Adjunct Law Prof Blog

Editor: Mitchell H. Rubinstein
New York Law School

Saturday, June 4, 2011

Software to Replace Lawyers? It's true.

Armies of Expensive Lawyers , Replaced By Cheaper Sofware is an interesting March 4, 2011 New York Times article. It is about how "e-discovery" can be used to find documents with key words or phrases. This cuts down dramatically on lawyer time. This can save the client a significant amount of money. E discovery is also much quicker. The  article states:

But that was in 1978. Now, thanks to advances in artificial intelligence, “e-discovery” software can analyze documents in a fraction of the time for a fraction of the cost. In January, for example, Blackstone Discovery of Palo Alto, Calif., helped analyze 1.5 million documents for less than $100,000.
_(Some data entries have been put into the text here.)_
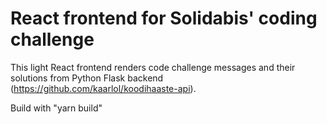 # React frontend for Solidabis' coding challenge

This light React frontend renders code challenge messages and their solutions from Python Flask backend (https://github.com/kaarlol/koodihaaste-api).

Build with "yarn build"
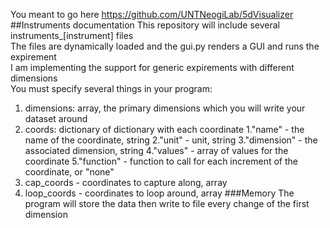 You meant to go here https://github.com/UNTNeogiLab/5dVisualizer  
##Instruments documentation
This repository will include several instruments_[instrument] files  
The files are dynamically loaded and the gui.py renders a GUI and runs the expirement  
I am implementing the support for generic expirements with different dimensions  
You must specify several things in your program:
1. dimensions: array, the primary dimensions which you will write your dataset around 
2. coords: dictionary of dictionary with each coordinate
   1."name" - the name of the coordinate, string
   2."unit" - unit, string
   3."dimension" - the associated dimension, string
   4."values" - array of values for the coordinate
   5."function" - function to call for each increment of the coordinate, or "none"
3. cap_coords - coordinates to capture along, array
4. loop_coords - coordinates to loop around, array
###Memory
The program will store the data then write to file every change of the first dimension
Some programs go beyond just finding documents with relevant terms at computer speeds. They can extract relevant concepts — like documents relevant to social protest in the Middle East — even in the absence of specific terms, and deduce patterns of behavior that would have eluded lawyers examining millions of documents.

“From a legal staffing viewpoint, it means that a lot of people who used to be allocated to conduct document review are no longer able to be billed out,” said Bill Herr, who as a lawyer at a major chemical company used to muster auditoriums of lawyers to read documents for weeks on end. “People get bored, people get headaches. Computers don’t.”

This raises a host of legal issues. Is e discovery sufficient? With respect to a lawyer who engages in e-discovery as opposed to regular discovery, is he or she breaching the standard a care? What if something is missed or a mistake occurs?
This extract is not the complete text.